St. Louis Cardinals have released pitcher T.J. McFarland (62). Sam Navarro-USA TODAY Sports

The Cardinals have released left-hander T.J. McFarland following last week’s DFA, as first indicated on their transactions log at MLB.com. He is free to sign with any of the 29 other clubs and, so long as he is in a new organization prior to Sept. 1, could be postseason-eligible with that new team.

Of course, the veteran McFarland would need to rediscover his 2021 form before even being considered for such a role with a new team. The 33-year-old was a rock-solid member of the Cardinals’ bullpen last year, racking up groundouts in droves (63.7 percent) while rarely issuing free passes (6.3 percent) or surrendering home runs (0.70 HR/9). Despite a paltry 14.6 percent strikeout rate, that blend of grounders and lack of walks/dingers resulted in a 2.56 ERA through 38 2/3 frames. Fielding-independent metrics weren’t as bullish but generally pegged the southpaw as a quality bullpen option (3.78 xERA, 3.79 FIP, 3.85 SIERA).
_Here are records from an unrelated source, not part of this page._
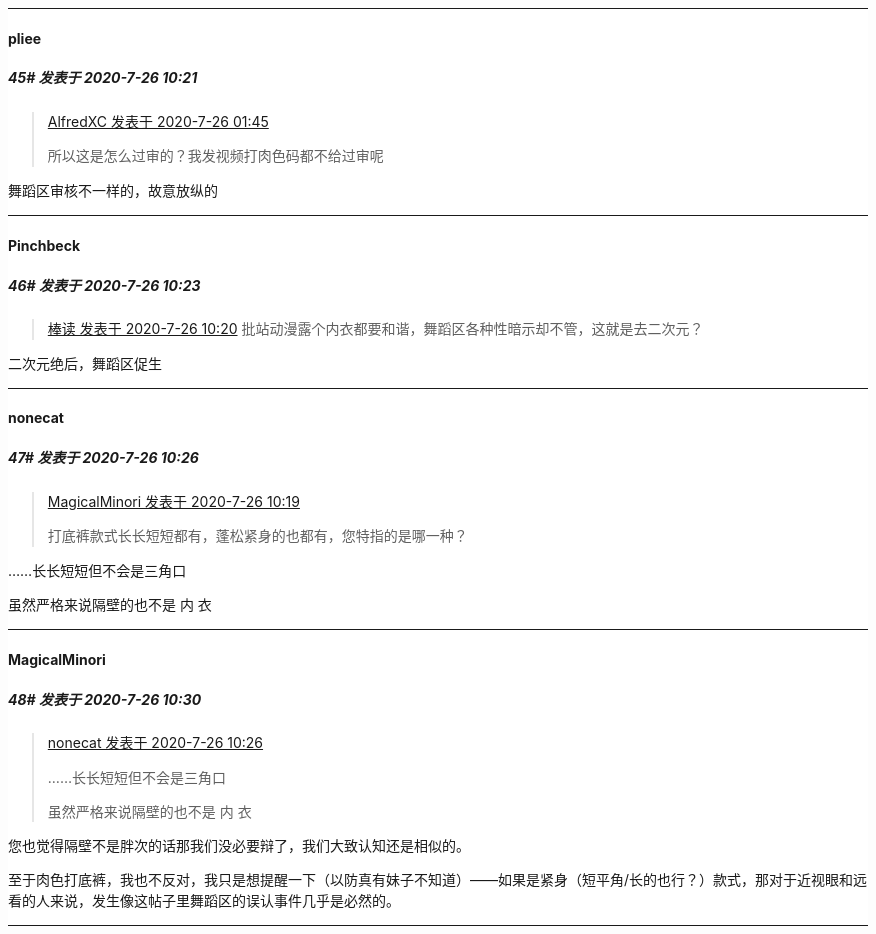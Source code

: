 -----

####  pliee  
##### 45#       发表于 2020-7-26 10:21


<blockquote><a href="httphttps://bbs.saraba1st.com/2b/forum.php?mod=redirect&amp;goto=findpost&amp;pid=48216865&amp;ptid=1951347" target="_blank">AlfredXC 发表于 2020-7-26 01:45</a>

所以这是怎么过审的？我发视频打肉色码都不给过审呢</blockquote>
舞蹈区审核不一样的，故意放纵的


-----

####  Pinchbeck  
##### 46#       发表于 2020-7-26 10:23


<blockquote><a href="httphttps://bbs.saraba1st.com/2b/forum.php?mod=redirect&amp;goto=findpost&amp;pid=48218218&amp;ptid=1951347" target="_blank">棒读 发表于 2020-7-26 10:20</a>
批站动漫露个内衣都要和谐，舞蹈区各种性暗示却不管，这就是去二次元？</blockquote>
二次元绝后，舞蹈区促生


-----

####  nonecat  
##### 47#       发表于 2020-7-26 10:26


<blockquote><a href="httphttps://bbs.saraba1st.com/2b/forum.php?mod=redirect&amp;goto=findpost&amp;pid=48218209&amp;ptid=1951347" target="_blank">MagicalMinori 发表于 2020-7-26 10:19</a>

打底裤款式长长短短都有，蓬松紧身的也都有，您特指的是哪一种？</blockquote>
……长长短短但不会是三角口

虽然严格来说隔壁的也不是 内 衣


-----

####  MagicalMinori  
##### 48#       发表于 2020-7-26 10:30


<blockquote><a href="httphttps://bbs.saraba1st.com/2b/forum.php?mod=redirect&amp;goto=findpost&amp;pid=48218273&amp;ptid=1951347" target="_blank">nonecat 发表于 2020-7-26 10:26</a>

……长长短短但不会是三角口

虽然严格来说隔壁的也不是 内 衣</blockquote>
您也觉得隔壁不是胖次的话那我们没必要辩了，我们大致认知还是相似的。


至于肉色打底裤，我也不反对，我只是想提醒一下（以防真有妹子不知道）——如果是紧身（短平角/长的也行？）款式，那对于近视眼和远看的人来说，发生像这帖子里舞蹈区的误认事件几乎是必然的。


-----
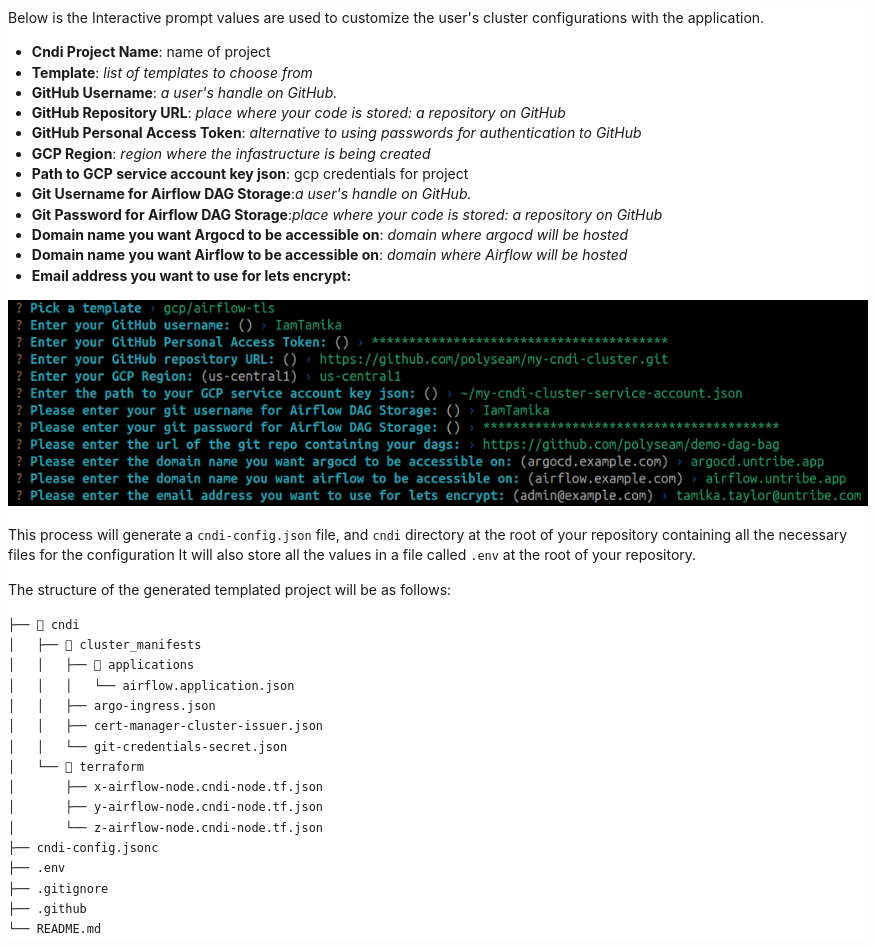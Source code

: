 Below is the Interactive prompt values are used to customize the user's cluster
configurations with the application.

- **Cndi Project Name**: name of project
- **Template**: _list of templates to choose from_
- **GitHub Username**: _a user's handle on GitHub._
- **GitHub Repository URL**: _place where your code is stored: a repository on
  GitHub_
- **GitHub Personal Access Token**: _alternative to using passwords for
  authentication to GitHub_
- **GCP Region**: _region where the infastructure is being created_
- **Path to GCP service account key json**: gcp credentials for project
- **Git Username for Airflow DAG Storage**:_a user's handle on GitHub._
- **Git Password for Airflow DAG Storage**:_place where your code is stored: a
  repository on GitHub_
- **Domain name you want Argocd to be accessible on**: _domain where argocd will
  be hosted_
- **Domain name you want Airflow to be accessible on**: _domain where Airflow
  will be hosted_
- **Email address you want to use for lets encrypt:**

![Aws instances dashboard](/docs/walkthroughs/gcp/img/cndi-init-interactive.png)

This process will generate a `cndi-config.json` file, and `cndi` directory at
the root of your repository containing all the necessary files for the
configuration It will also store all the values in a file called `.env` at the
root of your repository.

The structure of the generated templated project will be as follows:

```shell
├── 📁 cndi
│   ├── 📁 cluster_manifests
│   │   ├── 📁 applications
│   │   │   └── airflow.application.json
│   │   ├── argo-ingress.json
│   │   ├── cert-manager-cluster-issuer.json
│   │   └── git-credentials-secret.json
│   └── 📁 terraform
│       ├── x-airflow-node.cndi-node.tf.json
│       ├── y-airflow-node.cndi-node.tf.json
│       └── z-airflow-node.cndi-node.tf.json
├── cndi-config.jsonc
├── .env
├── .gitignore
├── .github
└── README.md
```

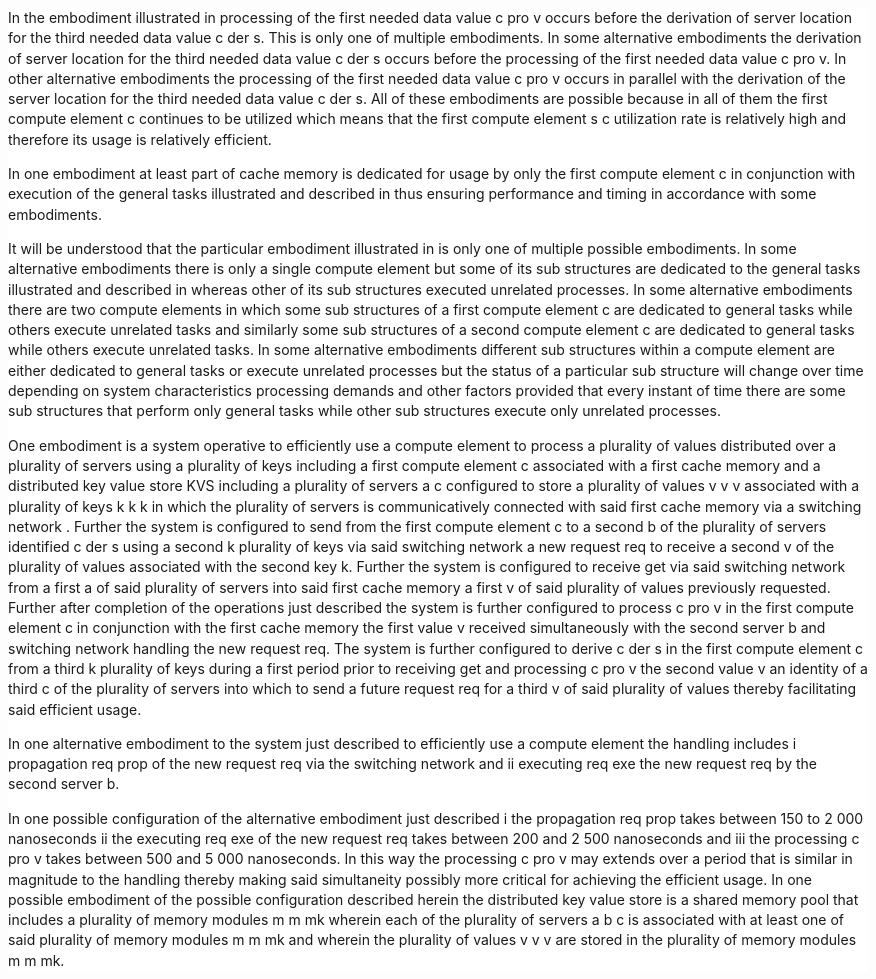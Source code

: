 In the embodiment illustrated in processing of the first needed data value c pro v occurs before the derivation of server location for the third needed data value c der s. This is only one of multiple embodiments. In some alternative embodiments the derivation of server location for the third needed data value c der s occurs before the processing of the first needed data value c pro v. In other alternative embodiments the processing of the first needed data value c pro v occurs in parallel with the derivation of the server location for the third needed data value c der s. All of these embodiments are possible because in all of them the first compute element c continues to be utilized which means that the first compute element s c utilization rate is relatively high and therefore its usage is relatively efficient.

In one embodiment at least part of cache memory is dedicated for usage by only the first compute element c in conjunction with execution of the general tasks illustrated and described in thus ensuring performance and timing in accordance with some embodiments.

It will be understood that the particular embodiment illustrated in is only one of multiple possible embodiments. In some alternative embodiments there is only a single compute element but some of its sub structures are dedicated to the general tasks illustrated and described in whereas other of its sub structures executed unrelated processes. In some alternative embodiments there are two compute elements in which some sub structures of a first compute element c are dedicated to general tasks while others execute unrelated tasks and similarly some sub structures of a second compute element c are dedicated to general tasks while others execute unrelated tasks. In some alternative embodiments different sub structures within a compute element are either dedicated to general tasks or execute unrelated processes but the status of a particular sub structure will change over time depending on system characteristics processing demands and other factors provided that every instant of time there are some sub structures that perform only general tasks while other sub structures execute only unrelated processes.

One embodiment is a system operative to efficiently use a compute element to process a plurality of values distributed over a plurality of servers using a plurality of keys including a first compute element c associated with a first cache memory and a distributed key value store KVS including a plurality of servers a c configured to store a plurality of values v v v associated with a plurality of keys k k k in which the plurality of servers is communicatively connected with said first cache memory via a switching network . Further the system is configured to send from the first compute element c to a second b of the plurality of servers identified c der s using a second k plurality of keys via said switching network a new request req to receive a second v of the plurality of values associated with the second key k. Further the system is configured to receive get via said switching network from a first a of said plurality of servers into said first cache memory a first v of said plurality of values previously requested. Further after completion of the operations just described the system is further configured to process c pro v in the first compute element c in conjunction with the first cache memory the first value v received simultaneously with the second server b and switching network handling the new request req. The system is further configured to derive c der s in the first compute element c from a third k plurality of keys during a first period prior to receiving get and processing c pro v the second value v an identity of a third c of the plurality of servers into which to send a future request req for a third v of said plurality of values thereby facilitating said efficient usage.

In one alternative embodiment to the system just described to efficiently use a compute element the handling includes i propagation req prop of the new request req via the switching network and ii executing req exe the new request req by the second server b.

In one possible configuration of the alternative embodiment just described i the propagation req prop takes between 150 to 2 000 nanoseconds ii the executing req exe of the new request req takes between 200 and 2 500 nanoseconds and iii the processing c pro v takes between 500 and 5 000 nanoseconds. In this way the processing c pro v may extends over a period that is similar in magnitude to the handling thereby making said simultaneity possibly more critical for achieving the efficient usage. In one possible embodiment of the possible configuration described herein the distributed key value store is a shared memory pool that includes a plurality of memory modules m m mk wherein each of the plurality of servers a b c is associated with at least one of said plurality of memory modules m m mk and wherein the plurality of values v v v are stored in the plurality of memory modules m m mk.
McFarland faced exactly one more batter with the Cardinals in 2022 (145) than he did in 2021 (144), but his return stint in St. Louis proved nightmarish in that near-identical sample. All of his rate stats trended in the wrong direction (11 percent strikeout rate, 7.6 percent walk rate, 53 percent grounder rate, 1.38 HR/9) — and so, too, did his results. In 32 2/3 innings, McFarland was rocked for a 6.61 ERA. Fewer strikeouts and grounders, paired with a considerable uptick in walks, long balls and general hard contact is hardly a recipe for success for any pitcher, after all.

That said, McFarland’s 88.9 mph average sinker in 2022 was pretty closely in line with his 89.2 mph average in 2021, and even his “diminished” walk and ground-ball rates are well better than the league average. The bottom-of-the-barrel strikeout rate is an obvious concern, but McFarland has never been one to miss bats (13.8 percent career strikeout rate) and nonetheless still carries a 4.13 ERA in 472 1/3 Major League frames.

If a new team can help McFarland get his sinker back on track and bump that grounder rate closer to the 63 percent mark he carried into the season, it is possible he could get back on track and contribute some useful innings in the season’s final few weeks. The Cardinals are paying the remainder of this year’s $2.5M salary regardless, so a new club would only need to pay McFarland the prorated league minimum for any time spent on the big league roster. At the very least, any contender looking for some lefty depth to stash in Triple-A could take a chance on stashing McFarland in the upper minors.